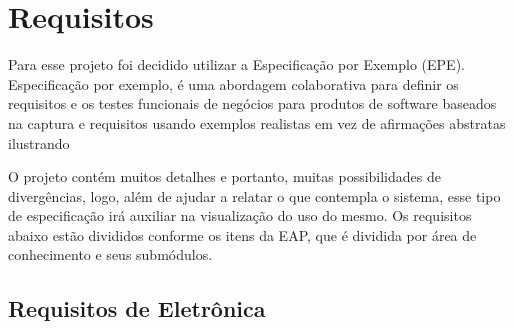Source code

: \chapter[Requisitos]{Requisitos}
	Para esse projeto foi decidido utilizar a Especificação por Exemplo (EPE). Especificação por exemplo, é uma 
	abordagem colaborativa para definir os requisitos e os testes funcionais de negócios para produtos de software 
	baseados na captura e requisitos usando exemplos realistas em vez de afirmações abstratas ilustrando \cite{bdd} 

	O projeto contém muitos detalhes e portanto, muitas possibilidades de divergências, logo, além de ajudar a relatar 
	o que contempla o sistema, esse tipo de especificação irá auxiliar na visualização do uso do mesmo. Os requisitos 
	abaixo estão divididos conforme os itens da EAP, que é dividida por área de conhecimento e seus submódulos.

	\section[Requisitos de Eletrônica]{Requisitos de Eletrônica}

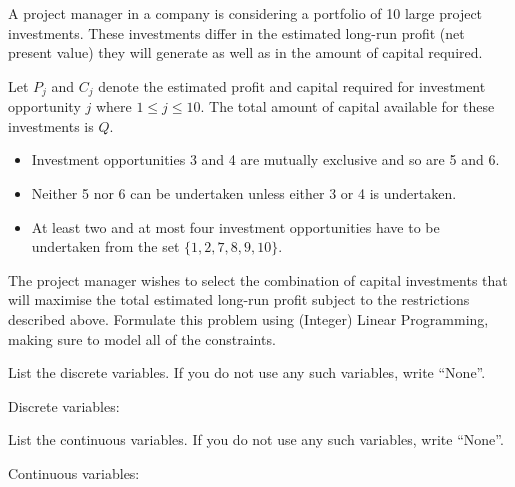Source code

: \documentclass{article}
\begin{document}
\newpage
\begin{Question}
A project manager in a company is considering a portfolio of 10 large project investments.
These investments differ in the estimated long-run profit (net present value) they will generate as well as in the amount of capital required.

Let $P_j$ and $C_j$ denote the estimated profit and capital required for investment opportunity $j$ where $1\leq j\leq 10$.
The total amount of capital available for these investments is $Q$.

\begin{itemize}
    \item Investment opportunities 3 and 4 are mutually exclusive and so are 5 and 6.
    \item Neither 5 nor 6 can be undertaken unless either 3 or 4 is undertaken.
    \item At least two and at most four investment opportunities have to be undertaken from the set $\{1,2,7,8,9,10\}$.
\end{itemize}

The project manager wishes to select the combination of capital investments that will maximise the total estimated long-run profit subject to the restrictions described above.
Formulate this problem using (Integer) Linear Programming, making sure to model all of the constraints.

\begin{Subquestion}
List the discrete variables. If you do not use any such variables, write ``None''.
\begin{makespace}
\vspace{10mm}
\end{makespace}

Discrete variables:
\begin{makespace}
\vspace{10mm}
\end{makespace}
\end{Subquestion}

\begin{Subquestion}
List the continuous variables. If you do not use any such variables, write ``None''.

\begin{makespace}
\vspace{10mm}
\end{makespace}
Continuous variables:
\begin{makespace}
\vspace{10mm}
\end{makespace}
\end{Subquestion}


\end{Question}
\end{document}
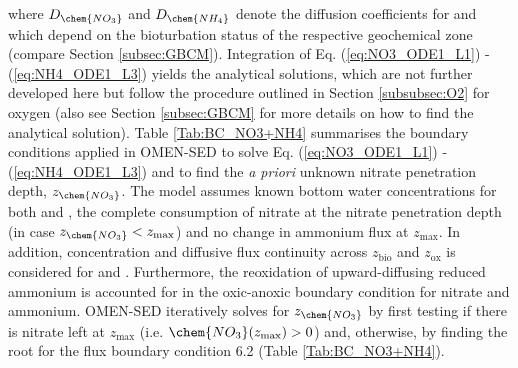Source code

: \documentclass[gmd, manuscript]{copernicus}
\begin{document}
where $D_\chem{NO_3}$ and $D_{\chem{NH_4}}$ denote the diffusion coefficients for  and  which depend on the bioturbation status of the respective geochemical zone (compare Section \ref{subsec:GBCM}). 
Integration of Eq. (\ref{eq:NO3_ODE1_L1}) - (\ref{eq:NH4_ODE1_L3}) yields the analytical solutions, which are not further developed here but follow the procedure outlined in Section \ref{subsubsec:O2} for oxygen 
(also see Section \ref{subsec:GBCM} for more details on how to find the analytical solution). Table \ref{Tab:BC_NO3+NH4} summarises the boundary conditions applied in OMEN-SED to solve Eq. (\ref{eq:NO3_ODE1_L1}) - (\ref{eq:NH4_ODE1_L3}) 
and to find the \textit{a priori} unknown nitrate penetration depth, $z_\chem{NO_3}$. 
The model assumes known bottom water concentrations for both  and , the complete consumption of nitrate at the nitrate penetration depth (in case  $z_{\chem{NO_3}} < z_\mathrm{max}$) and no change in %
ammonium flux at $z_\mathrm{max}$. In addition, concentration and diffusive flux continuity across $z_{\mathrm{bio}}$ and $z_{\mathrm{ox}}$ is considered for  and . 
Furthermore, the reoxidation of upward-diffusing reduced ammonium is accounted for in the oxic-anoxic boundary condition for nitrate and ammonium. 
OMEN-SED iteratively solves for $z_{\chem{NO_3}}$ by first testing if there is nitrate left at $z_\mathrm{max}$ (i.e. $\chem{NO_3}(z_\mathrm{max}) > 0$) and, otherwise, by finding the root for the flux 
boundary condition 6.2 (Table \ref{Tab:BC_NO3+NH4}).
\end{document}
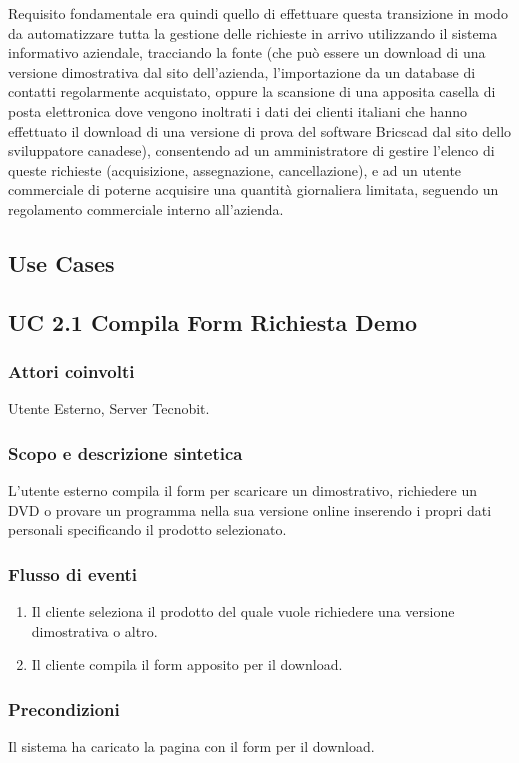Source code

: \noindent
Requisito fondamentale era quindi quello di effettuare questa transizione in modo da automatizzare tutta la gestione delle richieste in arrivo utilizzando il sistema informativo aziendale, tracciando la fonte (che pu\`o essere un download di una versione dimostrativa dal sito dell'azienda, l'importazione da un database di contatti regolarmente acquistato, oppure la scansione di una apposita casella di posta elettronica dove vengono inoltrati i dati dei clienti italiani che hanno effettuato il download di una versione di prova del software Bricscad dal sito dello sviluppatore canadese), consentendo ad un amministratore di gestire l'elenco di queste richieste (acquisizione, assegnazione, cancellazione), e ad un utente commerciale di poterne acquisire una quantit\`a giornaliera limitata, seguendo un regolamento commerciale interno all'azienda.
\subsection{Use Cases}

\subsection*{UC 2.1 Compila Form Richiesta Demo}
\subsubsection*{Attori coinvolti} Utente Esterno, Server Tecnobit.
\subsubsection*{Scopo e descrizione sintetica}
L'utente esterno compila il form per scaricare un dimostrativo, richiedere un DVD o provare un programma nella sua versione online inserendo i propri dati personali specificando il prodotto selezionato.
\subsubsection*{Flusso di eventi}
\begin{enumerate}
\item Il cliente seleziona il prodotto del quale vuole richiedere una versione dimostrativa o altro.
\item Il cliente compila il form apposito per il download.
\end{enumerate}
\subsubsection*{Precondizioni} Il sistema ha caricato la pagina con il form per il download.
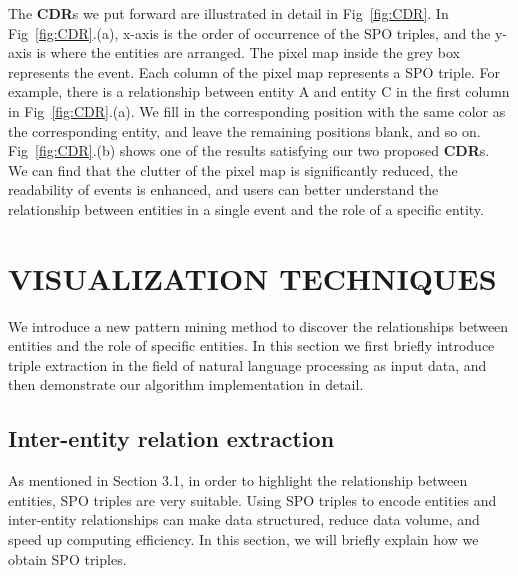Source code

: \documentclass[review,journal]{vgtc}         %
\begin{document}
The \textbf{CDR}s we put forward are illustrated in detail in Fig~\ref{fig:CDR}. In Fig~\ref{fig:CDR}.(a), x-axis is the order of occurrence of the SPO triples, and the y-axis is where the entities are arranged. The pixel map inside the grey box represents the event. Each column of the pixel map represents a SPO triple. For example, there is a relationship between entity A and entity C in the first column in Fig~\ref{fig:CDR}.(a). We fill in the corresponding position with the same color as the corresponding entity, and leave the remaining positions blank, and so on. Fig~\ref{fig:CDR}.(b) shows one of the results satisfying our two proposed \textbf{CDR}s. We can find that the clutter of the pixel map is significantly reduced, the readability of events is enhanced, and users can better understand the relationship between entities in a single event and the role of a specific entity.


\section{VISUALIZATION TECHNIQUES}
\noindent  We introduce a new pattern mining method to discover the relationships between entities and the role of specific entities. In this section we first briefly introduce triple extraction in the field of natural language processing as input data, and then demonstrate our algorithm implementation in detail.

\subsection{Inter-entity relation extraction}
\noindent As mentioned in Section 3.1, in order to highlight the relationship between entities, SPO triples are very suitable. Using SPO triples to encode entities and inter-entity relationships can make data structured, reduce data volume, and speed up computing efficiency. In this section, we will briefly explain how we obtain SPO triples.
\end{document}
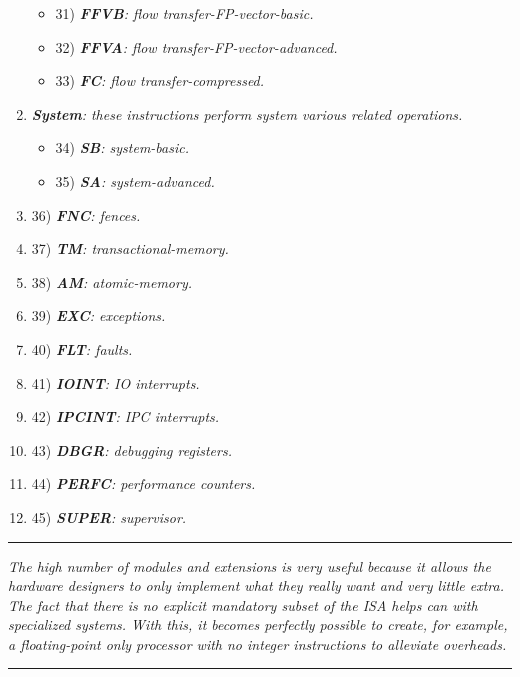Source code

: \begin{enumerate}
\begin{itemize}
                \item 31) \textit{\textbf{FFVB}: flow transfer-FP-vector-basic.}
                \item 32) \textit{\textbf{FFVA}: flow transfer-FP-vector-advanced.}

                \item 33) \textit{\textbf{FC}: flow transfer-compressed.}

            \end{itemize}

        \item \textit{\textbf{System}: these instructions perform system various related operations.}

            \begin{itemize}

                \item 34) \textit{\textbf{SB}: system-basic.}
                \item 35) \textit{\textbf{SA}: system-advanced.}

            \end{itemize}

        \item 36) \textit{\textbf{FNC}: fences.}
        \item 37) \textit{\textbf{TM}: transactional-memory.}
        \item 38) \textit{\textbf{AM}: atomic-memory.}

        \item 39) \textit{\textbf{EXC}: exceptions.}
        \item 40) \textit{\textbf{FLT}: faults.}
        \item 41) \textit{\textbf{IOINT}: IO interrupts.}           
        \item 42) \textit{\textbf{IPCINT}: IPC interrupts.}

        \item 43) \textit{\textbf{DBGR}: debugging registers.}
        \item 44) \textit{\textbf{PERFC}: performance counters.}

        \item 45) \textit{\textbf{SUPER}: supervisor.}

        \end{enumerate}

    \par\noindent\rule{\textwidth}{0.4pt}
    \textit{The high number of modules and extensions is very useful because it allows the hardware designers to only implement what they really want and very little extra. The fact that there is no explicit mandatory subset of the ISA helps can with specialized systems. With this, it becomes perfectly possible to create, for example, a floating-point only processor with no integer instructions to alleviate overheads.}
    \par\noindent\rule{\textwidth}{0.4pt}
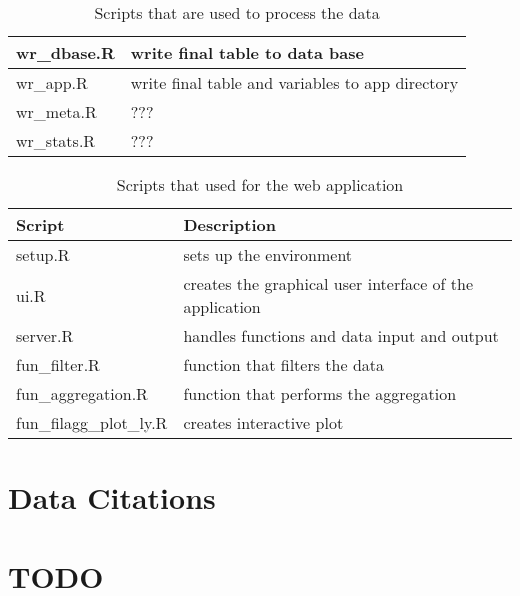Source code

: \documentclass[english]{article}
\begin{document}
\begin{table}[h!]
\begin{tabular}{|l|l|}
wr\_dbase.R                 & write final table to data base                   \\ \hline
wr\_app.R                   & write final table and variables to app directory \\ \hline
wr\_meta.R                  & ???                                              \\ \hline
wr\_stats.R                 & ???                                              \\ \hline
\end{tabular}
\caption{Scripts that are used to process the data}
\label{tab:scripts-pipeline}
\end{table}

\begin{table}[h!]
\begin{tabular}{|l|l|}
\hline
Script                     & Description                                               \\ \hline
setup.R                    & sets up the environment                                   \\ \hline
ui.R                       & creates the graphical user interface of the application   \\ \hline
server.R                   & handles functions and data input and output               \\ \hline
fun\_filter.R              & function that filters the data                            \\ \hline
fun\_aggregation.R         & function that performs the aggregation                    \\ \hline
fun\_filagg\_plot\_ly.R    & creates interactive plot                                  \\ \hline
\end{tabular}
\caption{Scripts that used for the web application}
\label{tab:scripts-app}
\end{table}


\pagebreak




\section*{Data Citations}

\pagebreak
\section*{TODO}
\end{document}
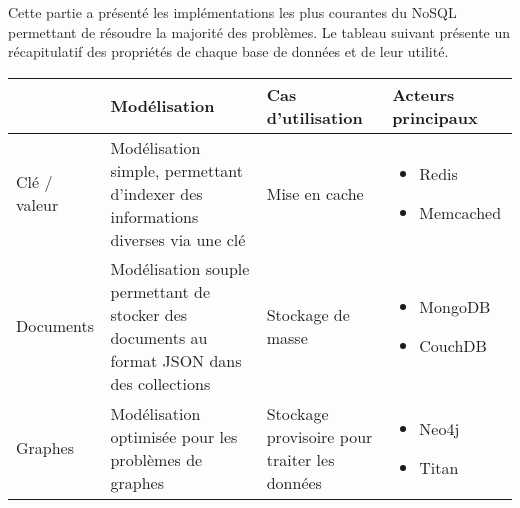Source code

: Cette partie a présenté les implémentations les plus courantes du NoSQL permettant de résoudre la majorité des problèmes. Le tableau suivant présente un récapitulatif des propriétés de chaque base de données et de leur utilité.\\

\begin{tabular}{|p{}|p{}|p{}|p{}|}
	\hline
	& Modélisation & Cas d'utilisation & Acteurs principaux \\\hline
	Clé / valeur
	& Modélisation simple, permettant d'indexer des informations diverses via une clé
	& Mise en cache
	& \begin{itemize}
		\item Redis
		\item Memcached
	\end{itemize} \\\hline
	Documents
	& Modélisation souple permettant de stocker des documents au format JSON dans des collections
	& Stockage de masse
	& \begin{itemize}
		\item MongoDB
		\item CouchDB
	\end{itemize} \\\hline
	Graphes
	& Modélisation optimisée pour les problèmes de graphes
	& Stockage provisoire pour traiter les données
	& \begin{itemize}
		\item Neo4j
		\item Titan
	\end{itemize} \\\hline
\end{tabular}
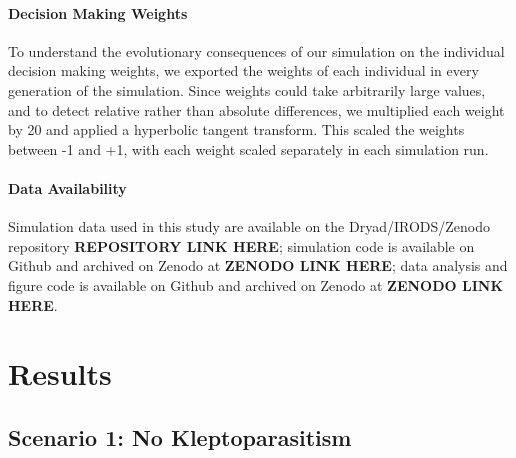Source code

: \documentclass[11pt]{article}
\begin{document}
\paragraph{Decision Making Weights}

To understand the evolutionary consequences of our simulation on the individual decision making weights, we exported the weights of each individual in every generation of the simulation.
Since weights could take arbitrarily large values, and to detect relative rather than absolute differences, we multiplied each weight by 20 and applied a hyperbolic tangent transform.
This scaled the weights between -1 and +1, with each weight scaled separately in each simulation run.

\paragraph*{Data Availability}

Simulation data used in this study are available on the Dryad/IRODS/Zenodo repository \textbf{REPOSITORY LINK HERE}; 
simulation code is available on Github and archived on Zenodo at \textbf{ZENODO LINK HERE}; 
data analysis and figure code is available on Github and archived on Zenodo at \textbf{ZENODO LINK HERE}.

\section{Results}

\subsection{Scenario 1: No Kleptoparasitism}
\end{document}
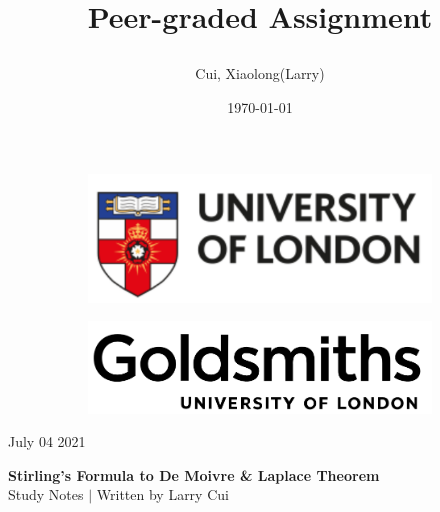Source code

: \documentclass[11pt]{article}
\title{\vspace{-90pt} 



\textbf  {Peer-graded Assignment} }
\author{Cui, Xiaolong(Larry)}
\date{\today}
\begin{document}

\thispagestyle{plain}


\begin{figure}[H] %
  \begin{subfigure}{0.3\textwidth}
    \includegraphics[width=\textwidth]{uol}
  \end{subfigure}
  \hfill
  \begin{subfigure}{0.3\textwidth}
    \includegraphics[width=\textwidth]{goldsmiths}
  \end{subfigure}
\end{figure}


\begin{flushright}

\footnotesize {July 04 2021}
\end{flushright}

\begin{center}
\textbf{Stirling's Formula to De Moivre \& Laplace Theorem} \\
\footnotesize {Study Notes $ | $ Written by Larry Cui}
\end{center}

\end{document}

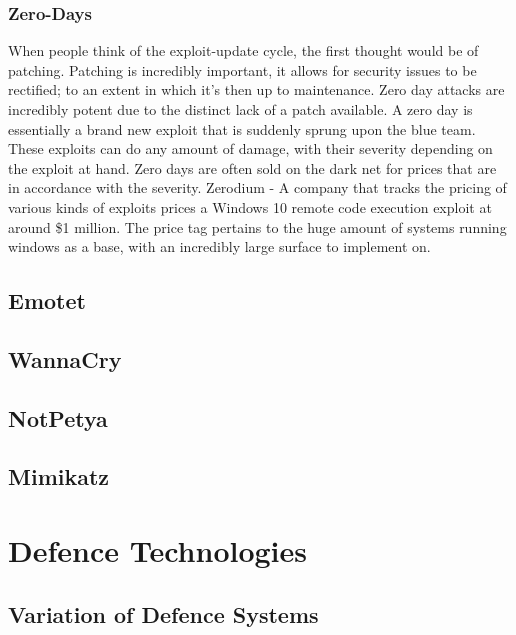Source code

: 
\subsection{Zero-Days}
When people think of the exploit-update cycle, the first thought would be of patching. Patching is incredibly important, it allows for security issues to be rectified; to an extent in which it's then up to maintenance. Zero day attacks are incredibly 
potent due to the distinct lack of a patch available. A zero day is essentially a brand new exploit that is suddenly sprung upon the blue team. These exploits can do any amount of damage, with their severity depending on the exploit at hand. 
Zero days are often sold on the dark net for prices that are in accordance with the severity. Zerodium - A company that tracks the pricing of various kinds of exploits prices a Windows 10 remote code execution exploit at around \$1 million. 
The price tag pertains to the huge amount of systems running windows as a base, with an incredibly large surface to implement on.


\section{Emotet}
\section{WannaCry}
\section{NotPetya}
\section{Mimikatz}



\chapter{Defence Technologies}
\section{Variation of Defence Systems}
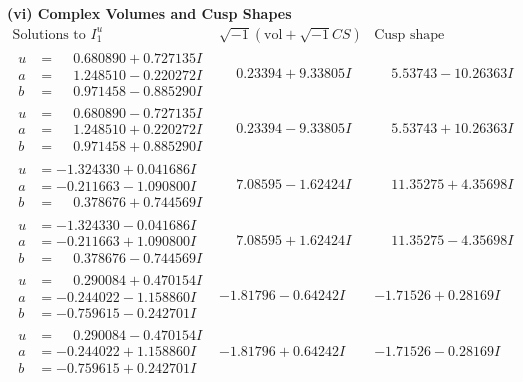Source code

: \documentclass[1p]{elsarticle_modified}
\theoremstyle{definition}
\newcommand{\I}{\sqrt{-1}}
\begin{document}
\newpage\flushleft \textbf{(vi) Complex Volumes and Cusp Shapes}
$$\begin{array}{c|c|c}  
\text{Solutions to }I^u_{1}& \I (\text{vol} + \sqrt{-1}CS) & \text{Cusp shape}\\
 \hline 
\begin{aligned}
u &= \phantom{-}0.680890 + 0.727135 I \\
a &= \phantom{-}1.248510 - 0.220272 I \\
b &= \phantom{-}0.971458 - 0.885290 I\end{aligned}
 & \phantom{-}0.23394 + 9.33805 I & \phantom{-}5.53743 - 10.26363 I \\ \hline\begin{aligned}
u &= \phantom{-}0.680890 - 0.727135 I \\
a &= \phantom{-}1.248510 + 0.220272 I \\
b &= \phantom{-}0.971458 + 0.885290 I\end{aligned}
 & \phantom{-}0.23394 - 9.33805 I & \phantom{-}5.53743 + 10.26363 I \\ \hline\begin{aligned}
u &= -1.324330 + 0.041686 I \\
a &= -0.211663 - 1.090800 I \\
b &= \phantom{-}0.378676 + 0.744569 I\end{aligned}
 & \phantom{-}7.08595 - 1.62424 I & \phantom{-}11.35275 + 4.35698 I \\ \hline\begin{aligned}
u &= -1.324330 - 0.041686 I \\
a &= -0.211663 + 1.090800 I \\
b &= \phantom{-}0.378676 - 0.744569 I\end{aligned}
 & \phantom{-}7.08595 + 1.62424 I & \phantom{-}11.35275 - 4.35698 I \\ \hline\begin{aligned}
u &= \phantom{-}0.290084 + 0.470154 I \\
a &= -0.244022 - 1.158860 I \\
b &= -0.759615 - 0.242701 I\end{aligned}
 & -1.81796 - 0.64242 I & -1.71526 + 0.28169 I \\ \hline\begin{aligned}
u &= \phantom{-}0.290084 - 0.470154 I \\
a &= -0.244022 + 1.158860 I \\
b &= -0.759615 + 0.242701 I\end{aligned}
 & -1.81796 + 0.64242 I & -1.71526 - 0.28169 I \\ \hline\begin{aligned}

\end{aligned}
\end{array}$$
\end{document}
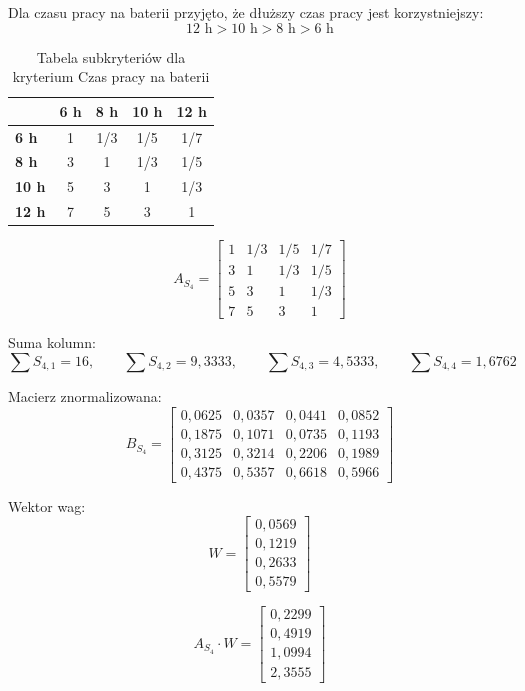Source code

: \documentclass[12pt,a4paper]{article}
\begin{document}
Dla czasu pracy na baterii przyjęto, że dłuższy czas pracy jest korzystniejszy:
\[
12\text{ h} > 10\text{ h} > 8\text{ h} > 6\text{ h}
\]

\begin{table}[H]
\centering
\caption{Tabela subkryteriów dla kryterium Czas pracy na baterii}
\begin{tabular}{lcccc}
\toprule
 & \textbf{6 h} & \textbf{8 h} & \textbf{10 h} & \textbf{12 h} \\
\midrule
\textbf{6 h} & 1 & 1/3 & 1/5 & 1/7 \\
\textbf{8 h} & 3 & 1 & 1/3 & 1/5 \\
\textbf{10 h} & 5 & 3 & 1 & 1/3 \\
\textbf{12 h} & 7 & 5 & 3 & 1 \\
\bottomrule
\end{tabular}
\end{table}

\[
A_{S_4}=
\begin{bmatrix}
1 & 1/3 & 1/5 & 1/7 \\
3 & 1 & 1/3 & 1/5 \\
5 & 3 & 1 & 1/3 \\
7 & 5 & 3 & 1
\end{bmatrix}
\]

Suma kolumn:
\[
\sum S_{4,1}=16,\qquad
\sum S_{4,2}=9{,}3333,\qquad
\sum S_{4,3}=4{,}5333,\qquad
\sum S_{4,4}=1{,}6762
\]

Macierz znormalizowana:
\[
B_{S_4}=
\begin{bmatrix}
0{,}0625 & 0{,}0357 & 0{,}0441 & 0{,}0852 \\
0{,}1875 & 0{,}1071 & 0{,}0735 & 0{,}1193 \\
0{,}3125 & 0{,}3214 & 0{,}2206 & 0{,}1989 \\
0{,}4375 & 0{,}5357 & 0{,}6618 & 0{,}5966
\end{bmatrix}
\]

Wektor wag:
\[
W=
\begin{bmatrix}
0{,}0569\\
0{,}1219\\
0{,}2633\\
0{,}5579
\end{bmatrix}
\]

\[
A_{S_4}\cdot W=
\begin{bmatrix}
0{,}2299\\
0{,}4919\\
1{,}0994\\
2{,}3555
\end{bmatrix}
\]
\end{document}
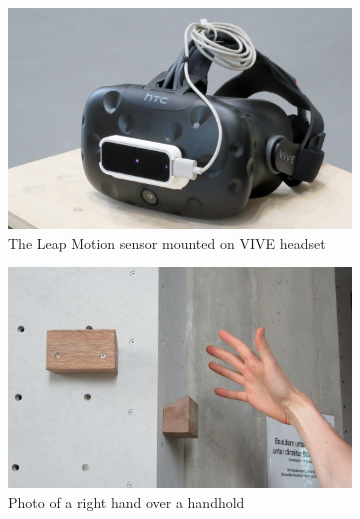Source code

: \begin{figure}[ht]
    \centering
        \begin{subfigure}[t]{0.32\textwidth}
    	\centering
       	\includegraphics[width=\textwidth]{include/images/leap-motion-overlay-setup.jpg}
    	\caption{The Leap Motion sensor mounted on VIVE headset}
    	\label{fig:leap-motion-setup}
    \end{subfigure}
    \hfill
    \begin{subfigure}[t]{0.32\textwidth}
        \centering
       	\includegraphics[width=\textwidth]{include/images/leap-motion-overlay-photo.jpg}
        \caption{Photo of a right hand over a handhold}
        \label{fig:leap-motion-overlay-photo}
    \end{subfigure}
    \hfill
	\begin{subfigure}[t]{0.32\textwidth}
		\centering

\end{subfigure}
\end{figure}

· · ·

## TASK TO COMPLETE
Each line in the entries above that includes the string "images" adds to the count; state that count only.

## RESULT
2